48-bits for NID plus 16 more to code node-specific events makes an 8-byte event ID, which CAN segments can handle (if we drop event sequence numbers, which don't yet have a strong justification) once we put the rest of the info into the extended header.

Ethernet MAC addresses (also known as EUI-48 addresses) are already 48-bits long. They could be used, but we'd have to make a node ID even longer than 48 bits to flag which are MAC addresses and which are assigned by other means. So they're not particularly useful.

Individual Assignment

Node ID ranges have been allocated for manufacturers, organization members, etc in a separate note. We experimented with several ways to pre-assign to individual modelers, without using e.g. a membership number from some organization, without success.

We decided that it would not be a large burden to ask people to obtain an assigned range from a globally-visible web page.

Event ID

Why 64 bits for Event ID?

Event IDs are unique IDs with no internal structure, but defining them large enough for an NID plus a 16-bit sequence number makes unique allocation easy by piggy-backing on the NID allocation scheme. Whoever first defines a particular event need only use a node ID under their control (this could be the node ID of a specific piece of hardware, but it doesn't have to be, so long as it's owned by the person or board defining the event), plus a lower 16 bits that they know is unique. This is then guaranteed to be unique across any combination of OpenLCB nodes, gateways, etc, without the person/board doing the definition having to communicate with anybody else. This works even it parts of the OpenLCB are powered off, not yet installed, unreachable due to a missing link, or not even built yet.

16 bits for event number within each NID is perhaps a little large, but 8 bits (256 events per node) is clearly not enough. Since a byte is a very convenient unit, we go with two bytes.

6-byte EventIDs do take up memory. A board with 8 outputs might need 8*2*2 events, for a total of 200 bytes; large on the scale of current low-cost PIC microcomputers. But this restriction is rapidly being relaxed as new components are introduced.

CAN ID

The source CAN NID alias needs to fit completely within the header for arbitration, along with whatever other bits are required.

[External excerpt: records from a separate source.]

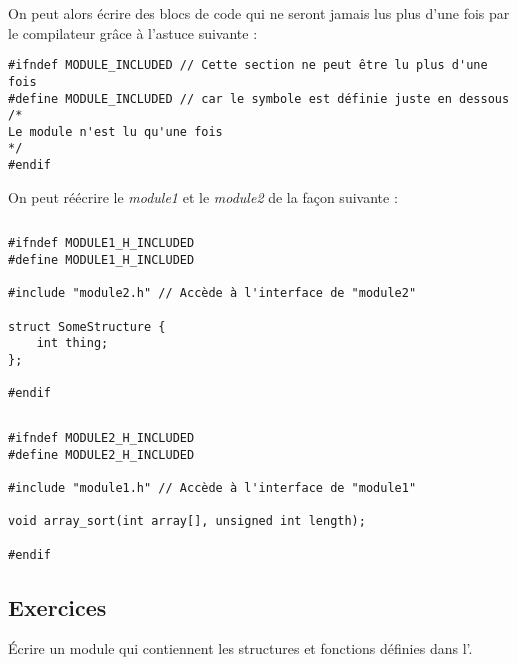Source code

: \documentclass[../../../main.tex]{subfiles}
\begin{document}
On peut alors écrire des blocs de code qui ne seront jamais lus plus d'une fois par le compilateur grâce à l'astuce suivante :
\begin{verbatim}
#ifndef MODULE_INCLUDED // Cette section ne peut être lu plus d'une fois
#define MODULE_INCLUDED // car le symbole est définie juste en dessous
/*
Le module n'est lu qu'une fois
*/
#endif
\end{verbatim}
On peut réécrire le \textit{module1} et le \textit{module2} de la façon suivante :
\begin{lstlisting}[title=module1.h]
\end{lstlisting}
\begin{verbatim}
#ifndef MODULE1_H_INCLUDED
#define MODULE1_H_INCLUDED

#include "module2.h" // Accède à l'interface de "module2"

struct SomeStructure {
	int thing;
};

#endif
\end{verbatim}
\begin{lstlisting}[title=module2.h]
\end{lstlisting}
\begin{verbatim}
#ifndef MODULE2_H_INCLUDED
#define MODULE2_H_INCLUDED

#include "module1.h" // Accède à l'interface de "module1"

void array_sort(int array[], unsigned int length);

#endif
\end{verbatim}
\subsection{Exercices}
 Écrire un module qui contiennent les structures et fonctions définies dans l'.
\end{document}
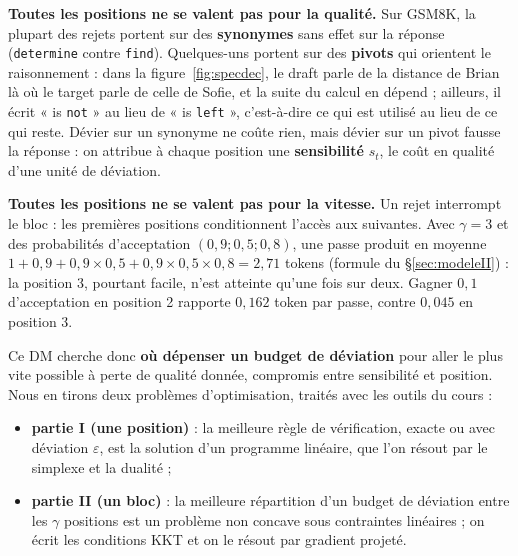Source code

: \documentclass[11pt,a4paper]{article}
\newcommand{\tok}[1]{\texttt{#1}}
\theoremstyle{plain}
\begin{document}
\textbf{Toutes les positions ne se valent pas pour la qualité.}
Sur GSM8K, la plupart des rejets portent sur des \textbf{synonymes} sans effet sur la réponse (\tok{determine} contre \tok{find}).
Quelques-uns portent sur des \textbf{pivots} qui orientent le raisonnement : dans la figure~\ref{fig:specdec}, le draft parle de la distance de Brian là où le target parle de celle de Sofie, et la suite du calcul en dépend ; ailleurs, il écrit « is \tok{not} » au lieu de « is \tok{left} », c'est-à-dire ce qui est utilisé au lieu de ce qui reste.
Dévier sur un synonyme ne coûte rien, mais dévier sur un pivot fausse la réponse : on attribue à chaque position une \textbf{sensibilité} $s_t$, le coût en qualité d'une unité de déviation.

\textbf{Toutes les positions ne se valent pas pour la vitesse.}
Un rejet interrompt le bloc : les premières positions conditionnent l'accès aux suivantes.
Avec $\gamma=3$ et des probabilités d'acceptation $(0{,}9;0{,}5;0{,}8)$, une passe produit en moyenne $1+0{,}9+0{,}9\times0{,}5+0{,}9\times0{,}5\times0{,}8=2{,}71$ tokens (formule du §\ref{sec:modeleII}) : la position 3, pourtant facile, n'est atteinte qu'une fois sur deux.
Gagner $0{,}1$ d'acceptation en position 2 rapporte $0{,}162$ token par passe, contre $0{,}045$ en position 3.

Ce DM cherche donc \textbf{où dépenser un budget de déviation} pour aller le plus vite possible à perte de qualité donnée, compromis entre sensibilité et position.
Nous en tirons deux problèmes d'optimisation, traités avec les outils du cours :
\begin{itemize}
\item \textbf{partie I (une position)} : la meilleure règle de vérification, exacte ou avec déviation $\varepsilon$, est la solution d'un programme linéaire, que l'on résout par le simplexe et la dualité ;
\item \textbf{partie II (un bloc)} : la meilleure répartition d'un budget de déviation entre les $\gamma$ positions est un problème non concave sous contraintes linéaires ; on écrit les conditions KKT et on le résout par gradient projeté.
\end{itemize}
\end{document}
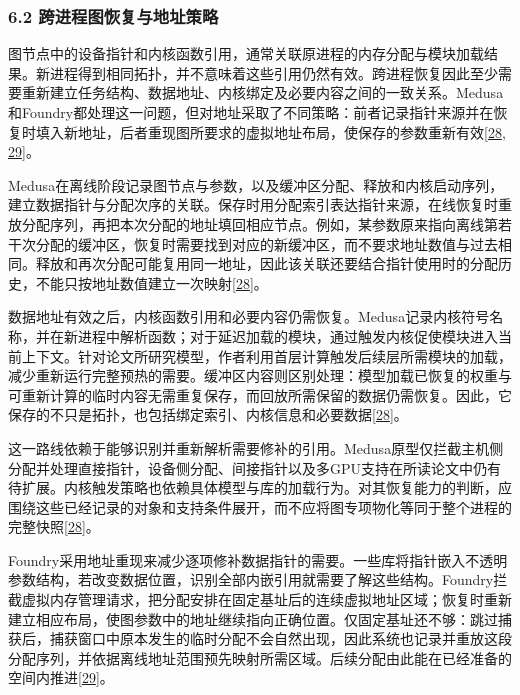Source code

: \documentclass[UTF8,11pt,fontset=windows]{ctexart}
\begin{document}
\hypertarget{section-6-2}{%
\subsubsection{6.2 跨进程图恢复与地址策略}\label{section-6-2}}

图节点中的设备指针和内核函数引用，通常关联原进程的内存分配与模块加载结果。新进程得到相同拓扑，并不意味着这些引用仍然有效。跨进程恢复因此至少需要重新建立任务结构、数据地址、内核绑定及必要内容之间的一致关系。Medusa和Foundry都处理这一问题，但对地址采取了不同策略：前者记录指针来源并在恢复时填入新地址，后者重现图所要求的虚拟地址布局，使保存的参数重新有效\protect\hyperlink{ref-28}{{[}28}, \protect\hyperlink{ref-29}{29{]}}。

Medusa在离线阶段记录图节点与参数，以及缓冲区分配、释放和内核启动序列，建立数据指针与分配次序的关联。保存时用分配索引表达指针来源，在线恢复时重放分配序列，再把本次分配的地址填回相应节点。例如，某参数原来指向离线第若干次分配的缓冲区，恢复时需要找到对应的新缓冲区，而不要求地址数值与过去相同。释放和再次分配可能复用同一地址，因此该关联还要结合指针使用时的分配历史，不能只按地址数值建立一次映射\protect\hyperlink{ref-28}{{[}28{]}}。

数据地址有效之后，内核函数引用和必要内容仍需恢复。Medusa记录内核符号名称，并在新进程中解析函数；对于延迟加载的模块，通过触发内核促使模块进入当前上下文。针对论文所研究模型，作者利用首层计算触发后续层所需模块的加载，减少重新运行完整预热的需要。缓冲区内容则区别处理：模型加载已恢复的权重与可重新计算的临时内容无需重复保存，而回放所需保留的数据仍需恢复。因此，它保存的不只是拓扑，也包括绑定索引、内核信息和必要数据\protect\hyperlink{ref-28}{{[}28{]}}。

这一路线依赖于能够识别并重新解析需要修补的引用。Medusa原型仅拦截主机侧分配并处理直接指针，设备侧分配、间接指针以及多GPU支持在所读论文中仍有待扩展。内核触发策略也依赖具体模型与库的加载行为。对其恢复能力的判断，应围绕这些已经记录的对象和支持条件展开，而不应将图专项物化等同于整个进程的完整快照\protect\hyperlink{ref-28}{{[}28{]}}。

Foundry采用地址重现来减少逐项修补数据指针的需要。一些库将指针嵌入不透明参数结构，若改变数据位置，识别全部内嵌引用就需要了解这些结构。Foundry拦截虚拟内存管理请求，把分配安排在固定基址后的连续虚拟地址区域；恢复时重新建立相应布局，使图参数中的地址继续指向正确位置。仅固定基址还不够：跳过捕获后，捕获窗口中原本发生的临时分配不会自然出现，因此系统也记录并重放这段分配序列，并依据离线地址范围预先映射所需区域。后续分配由此能在已经准备的空间内推进\protect\hyperlink{ref-29}{{[}29{]}}。
\end{document}
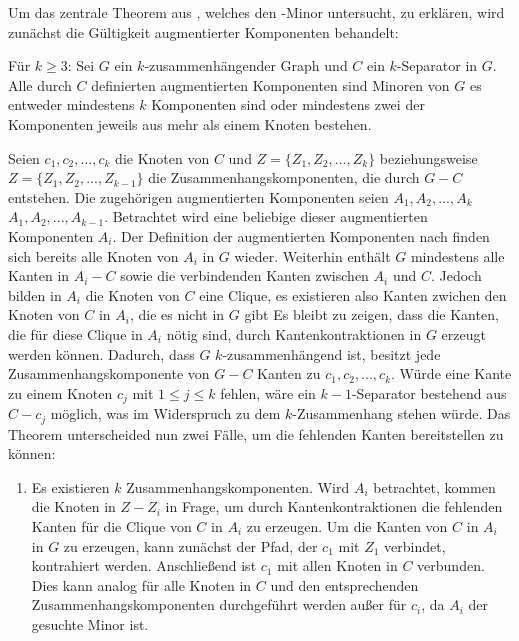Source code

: Um das zentrale Theorem aus \cite{KeM92}, welches den \kdd-Minor untersucht, zu erklären, wird zunächst die Gültigkeit augmentierter Komponenten behandelt:
\begin{theorem}\label{eq:Theorem33}
  Für $k \geq 3$: Sei $G$ ein $k$-zusammenhängender Graph und $C$ ein $k$-Separator in $G$.
  Alle durch $C$ definierten augmentierten Komponenten sind Minoren von $G$ \gdw es entweder mindestens $k$ Komponenten sind oder mindestens zwei der Komponenten jeweils aus mehr als einem Knoten bestehen.
\end{theorem}
\begin{beweis}
  Seien $c_1, c_2, ..., c_k$ die Knoten von $C$ und $Z = \{Z_1, Z_2, ..., Z_k\}$ beziehungsweise $Z = \{Z_1, Z_2, ..., Z_{k-1}\}$ die Zusammenhangskomponenten, die durch $G - C$ entstehen.
  Die zugehörigen augmentierten Komponenten seien $A_1, A_2, ..., A_k$ \bzw $A_1, A_2, ..., A_{k-1}$.
  Betrachtet wird eine beliebige dieser augmentierten Komponenten $A_i$.
  Der Definition der augmentierten Komponenten nach finden sich bereits alle Knoten von $A_i$ in $G$ wieder. %
  Weiterhin enthält $G$ mindestens alle Kanten in $A_i - C$ sowie die verbindenden Kanten zwischen $A_i$ und $C$.
  Jedoch bilden in $A_i$ die Knoten von $C$ eine Clique, es existieren also \ggf Kanten zwichen den Knoten von $C$ in $A_i$, die es nicht in $G$ gibt
  Es bleibt zu zeigen, dass die Kanten, die für diese Clique in $A_i$ nötig sind, durch Kantenkontraktionen in $G$ erzeugt werden können.
  Dadurch, dass $G$ $k$-zusammenhängend ist, besitzt jede Zusammenhangskomponente von $G - C$ Kanten zu $c_1, c_2, ..., c_k$.
  Würde eine Kante zu einem Knoten $c_j$ mit $1 \leq j \leq k$ fehlen, wäre ein $k-1$-Separator bestehend aus $C - c_j$ möglich, was im Widerspruch zu dem $k$-Zusammenhang stehen würde.
  Das Theorem unterscheided nun zwei Fälle, um die fehlenden Kanten bereitstellen zu können:
  \begin{enumerate}
    \item Es existieren $k$ Zusammenhangskomponenten.
          Wird $A_i$ betrachtet, kommen die Knoten in $Z - Z_i$ in Frage, um durch Kantenkontraktionen die fehlenden Kanten für die Clique von $C$ in $A_i$ zu erzeugen.
          Um die Kanten von $C$ in $A_i$ in $G$ zu erzeugen, kann zunächst der Pfad, der $c_1$ mit $Z_1$ verbindet, kontrahiert werden.
          Anschließend ist $c_1$ mit allen Knoten in $C$ verbunden.
          Dies kann analog für alle Knoten in $C$ und den entsprechenden Zusammenhangskomponenten durchgeführt werden außer für $c_i$, da $A_i$ der gesuchte Minor ist.

\end{enumerate}
\end{beweis}
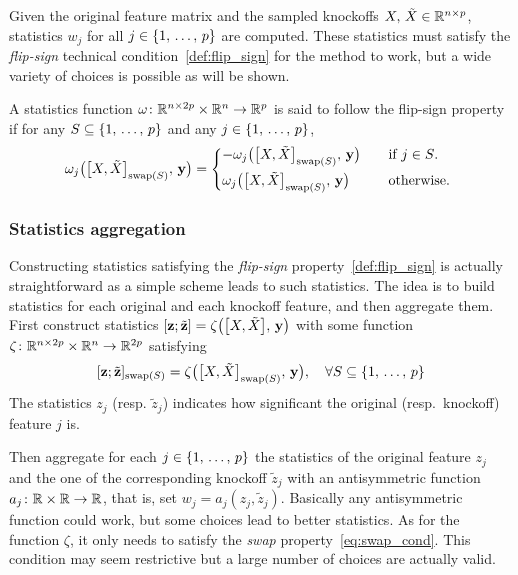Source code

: Given the original feature matrix and the sampled knockoffs $X,\, \tilde{X} \in \mathbb{R}^{n \times p}$,
statistics $w_j$ for all $j \in \left\{ 1,\, \dots,\, p \right\}$ are computed.
These statistics must satisfy the \emph{flip-sign} technical condition~\ref{def:flip_sign} for the method to work,
but a wide variety of choices is possible as will be shown.
\begin{definition}\label{def:flip_sign}
A statistics function $\omega \colon \mathbb{R}^{n \times 2p} \times \mathbb{R}^n \to \mathbb{R}^p$
is said to follow the flip-sign property if for any $S \subseteq \left\{ 1,\, \dots,\, p \right\}$ and any $j \in \left\{ 1,\, \dots,\, p \right\}$,
\begin{equation*}
    \omega_j\big( \big[ X, \tX \big]_{\swap(S)},\, \yy \big) = \begin{cases*}
        -\omega_j\big( \big[ X, \tX \big]_{\swap(S)},\, \yy \big) &\quad\text{if $j \in S$.}\\
        \omega_j\big( \big[ X, \tX \big]_{\swap(S)},\, \yy \big) &\quad\text{otherwise.}
    \end{cases*}
\end{equation*}
\end{definition}

\subsubsection{Statistics aggregation}\label{subsubsec:ksa}

Constructing statistics satisfying the \emph{flip-sign} property~\ref{def:flip_sign} is actually straightforward
as a simple scheme leads to such statistics.
The idea is to build statistics for each original and each knockoff feature, and then aggregate them.
First construct statistics $[ \mathbf{z} ; \tilde{\mathbf{z}} ] = \zeta\big( \big[ X, \tilde{X} \big],\, \mathbf{y} \big)$
with some function $\zeta \colon \mathbb{R}^{n \times 2p} \times \mathbb{R}^n \to \mathbb{R}^{2p}$ satisfying
\begin{equation}\label{eq:swap_cond}
    [ \mathbf{z} ; \tilde{\mathbf{z}} ]_{\operatorname{swap}(S)} = \zeta\big( \big[ X, \tilde{X} \big]_{\operatorname{swap}(S)},\, \mathbf{y} \big)
    ,\quad
    \forall S \subseteq \left\{ 1,\, \dots,\, p \right\}
\end{equation}
The statistics $z_j$ (resp. $\tilde{z}_j$) indicates how significant the original (resp.\ knockoff) feature $j$ is.

Then aggregate for each $j \in \left\{ 1,\, \dots,\, p \right\}$ the statistics of the original feature $z_j$ and the one of the corresponding
knockoff $\tilde{z}_j$ with an antisymmetric function $a_j \colon \mathbb{R}\times\mathbb{R} \to \mathbb{R}$,
that is, set $w_j = a_j(z_j, \tilde{z}_j)$.
Basically any antisymmetric function could work, but some choices lead to better statistics.
As for the function $\zeta$, it only needs to satisfy the \emph{swap} property~\ref{eq:swap_cond}.
This condition may seem restrictive but a large number of choices are actually valid.

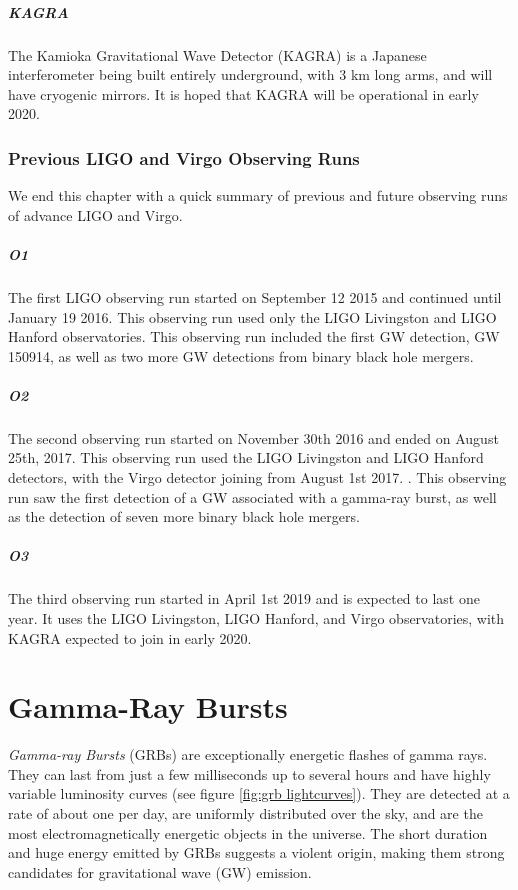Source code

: \documentclass[11pt]{cuthesis}
\begin{document}
\paragraph{KAGRA}
The Kamioka Gravitational Wave Detector (KAGRA) is a Japanese interferometer being built entirely underground, with 3 km long arms, and will have cryogenic mirrors. It is hoped that KAGRA will be operational in early 2020.

\subsection{Previous LIGO and Virgo Observing Runs}
We end this chapter with a quick summary of previous and future observing runs of advance LIGO and Virgo.

\paragraph{O1} The first LIGO observing run started on September 12 2015 and continued until January 19 2016. \cite{o1grb} This observing run used only the LIGO Livingston and LIGO Hanford observatories. This observing run included the first GW detection, GW 150914, as well as two more GW detections from binary black hole mergers. \cite{catalog}

\paragraph{O2} The second observing run started on November 30th 2016 and ended on August 25th, 2017. This observing run used the LIGO Livingston and LIGO Hanford detectors, with the Virgo detector joining from August 1st 2017. \cite{o2grb}. This observing run saw the first detection of a GW associated with a gamma-ray burst, as well as the detection of seven more binary black hole mergers. \cite{catalog}

\paragraph{O3} The third observing run started in April 1st 2019 and is expected to last one year. It uses the LIGO Livingston, LIGO Hanford, and Virgo observatories, with KAGRA expected to join in early 2020. 



\chapter{Gamma-Ray Bursts} \label{chap:GRBs}
\textit{Gamma-ray Bursts} (GRBs) are exceptionally energetic flashes of gamma rays. They can last from just a few milliseconds up to several hours and have highly variable luminosity curves (see figure \ref{fig:grb lightcurves}). They are detected at a rate of about one per day, are uniformly distributed over the sky, and are the most electromagnetically energetic objects in the universe. The short duration and huge energy emitted by GRBs suggests a violent origin, making them strong candidates for gravitational wave (GW) emission.
\end{document}
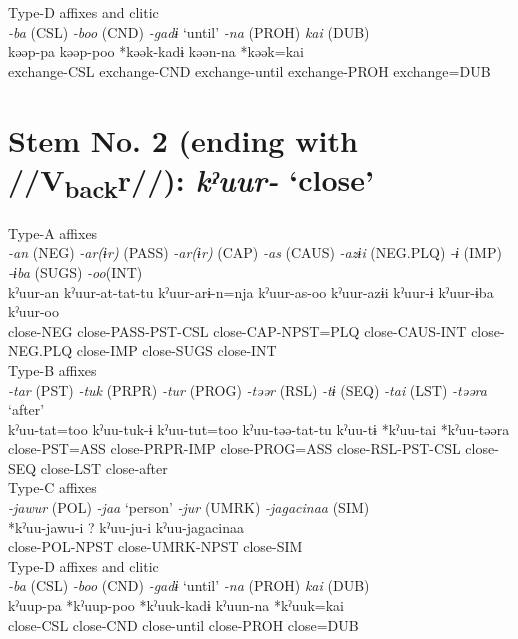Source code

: \ex Type-D affixes and clitic\\
\glll \textit{-ba} (CSL)  \textit{-boo} (CND)  \textit{-gadɨ} ‘until’  \textit{-na} (PROH)  \textit{kai} (DUB)\\
kəəp-pa  kəəp-poo  *kəək-kadɨ  kəən-na  *kəək=kai\\
exchange-CSL  exchange-CND  exchange-until  exchange-PROH  exchange=DUB\\
\z

\section{Stem No. 2 (ending with //V\textsubscript{back}r//): \textit{kˀuur-} ‘close’}

\ea Type-A affixes\\
\glll \textit{-an} (NEG)  \textit{-ar(ɨr)} (PASS)  \textit{-ar(ɨr)} (CAP)  \textit{-as} (CAUS)  \textit{-azɨi} (NEG.PLQ)  \textit{-ɨ} (IMP)  \textit{-ɨba} (SUGS)  \textit{-oo}(INT)\\
kˀuur-an  kˀuur-at-tat-tu  kˀuur-arɨ-n=nja  kˀuur-as-oo  kˀuur-azɨi  kˀuur-ɨ  kˀuur-ɨba  kˀuur-oo\\
close-NEG  close-PASS-PST-CSL  close-CAP-NPST=PLQ  close-CAUS-INT  close-NEG.PLQ  close-IMP  close-SUGS  close-INT\\


\ex Type-B affixes\\
\glll \textit{-tar} (PST)  \textit{-tuk} (PRPR)  \textit{-tur} (PROG)  \textit{-təər} (RSL)  \textit{-tɨ} (SEQ)  \textit{-tai} (LST)  \textit{-təəra} ‘after’\\
kˀuu-tat=too  kˀuu-tuk-ɨ  kˀuu-tut=too  kˀuu-təə-tat-tu  kˀuu-tɨ  *kˀuu-tai  *kˀuu-təəra\\
close-PST=ASS  close-PRPR-IMP  close-PROG=ASS  close-RSL-PST-CSL  close-SEQ  close-LST  close-after\\


\ex Type-C affixes\\
\glll \textit{-jawur} (POL)  \textit{-jaa} ‘person’  \textit{-jur} (UMRK)  \textit{-jagacinaa} (SIM)\\
*kˀuu-jawu-i  ?  kˀuu-ju-i  kˀuu-jagacinaa\\
close-POL-NPST    close-UMRK-NPST  close-SIM\\


\ex Type-D affixes and clitic\\
\glll \textit{-ba} (CSL)  \textit{-boo} (CND)  \textit{-gadɨ} ‘until’  \textit{-na} (PROH)  \textit{kai} (DUB)\\
kˀuup-pa  *kˀuup-poo  *kˀuuk-kadɨ  kˀuun-na  *kˀuuk=kai\\
close-CSL  close-CND  close-until  close-PROH  close=DUB\\
\z

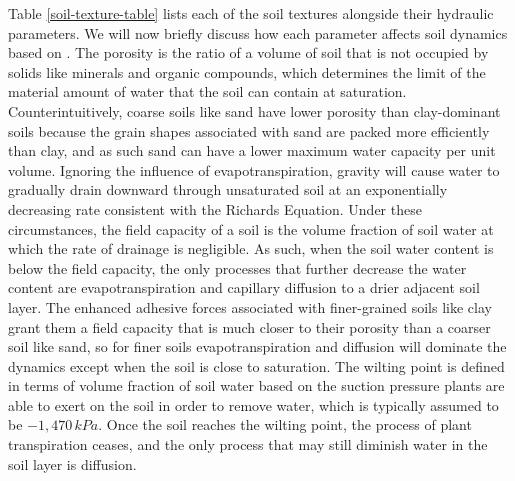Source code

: Table \ref{soil-texture-table} lists each of the soil textures alongside their hydraulic parameters. We will now briefly discuss how each parameter affects soil dynamics based on \citep{dingman_physical_2014}. The porosity is the ratio of a volume of soil that is not occupied by solids like minerals and organic compounds, which determines the limit of the material amount of water that the soil can contain at saturation. Counterintuitively, coarse soils like sand have lower porosity than clay-dominant soils because the grain shapes associated with sand are packed more efficiently than clay, and as such sand can have a lower maximum water capacity per unit volume. Ignoring the influence of evapotranspiration, gravity will cause water to gradually drain downward through unsaturated soil at an exponentially decreasing rate consistent with the Richards Equation. Under these circumstances, the field capacity of a soil is the volume fraction of soil water at which the rate of drainage is negligible. As such, when the soil water content is below the field capacity, the only processes that further decrease the water content are evapotranspiration and capillary diffusion to a drier adjacent soil layer. The enhanced adhesive forces associated with finer-grained soils like clay grant them a field capacity that is much closer to their porosity than a coarser soil like sand, so for finer soils evapotranspiration and diffusion will dominate the dynamics except when the soil is close to saturation. The wilting point is defined in terms of volume fraction of soil water based on the suction pressure plants are able to exert on the soil in order to remove water, which is typically assumed to be $-1,470\,kPa$. Once the soil reaches the wilting point, the process of plant transpiration ceases, and the only process that may still diminish water in the soil layer is diffusion.

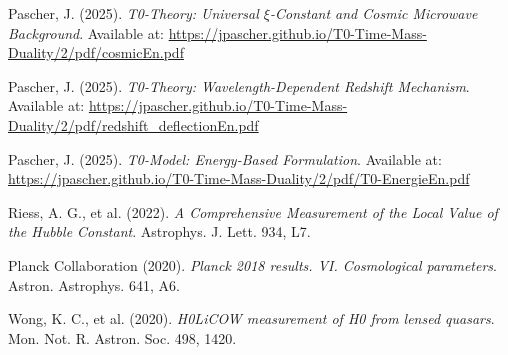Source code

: \documentclass[12pt,a4paper]{article}
\begin{document}
	\begin{thebibliography}{99}
		
		Pascher, J. (2025). \textit{T0-Theory: Universal $\xi$-Constant and Cosmic Microwave Background}. Available at: \url{https://jpascher.github.io/T0-Time-Mass-Duality/2/pdf/cosmicEn.pdf}
		
		Pascher, J. (2025). \textit{T0-Theory: Wavelength-Dependent Redshift Mechanism}. Available at: \url{https://jpascher.github.io/T0-Time-Mass-Duality/2/pdf/redshift_deflectionEn.pdf}
		
		Pascher, J. (2025). \textit{T0-Model: Energy-Based Formulation}. Available at: \url{https://jpascher.github.io/T0-Time-Mass-Duality/2/pdf/T0-EnergieEn.pdf}
		
		Riess, A. G., et al. (2022). \textit{A Comprehensive Measurement of the Local Value of the Hubble Constant}. Astrophys. J. Lett. 934, L7.
		
		Planck Collaboration (2020). \textit{Planck 2018 results. VI. Cosmological parameters}. Astron. Astrophys. 641, A6.
		
		Wong, K. C., et al. (2020). \textit{H0LiCOW measurement of H0 from lensed quasars}. Mon. Not. R. Astron. Soc. 498, 1420.
		
	\end{thebibliography}
	
\end{document}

The headers are 11 and 29 bits, depending on standard vs. extended format.

The other bits that need to be included:

The longest defined payload (assuming 48 bit NID , 64 bit EventID and 1 byte MTI on CAN) is the PCER, MTI+EventID > 8 bytes, so MTI for at least this MTI value has to be in extended header.

The use of 11-bit CAN ID (in the absense of priority bits) would allow standard headers, but only 2047 unique nodes in the reachable OpenLCB installation. (Routing tables would map the external NIDs to the available CAN ID codes; the algorithm to do this would be complex if more than one gateway was allowed to attach to a CAN segment) More are clearly needed, and 16-bits is the next logical break point.

All this leads to an 16-bit CAN ID.


CAN Rate

Higher bit rates move more data and reduce latency. But they reduce segment capability in terms of length, node count and robustness against marginal wiring.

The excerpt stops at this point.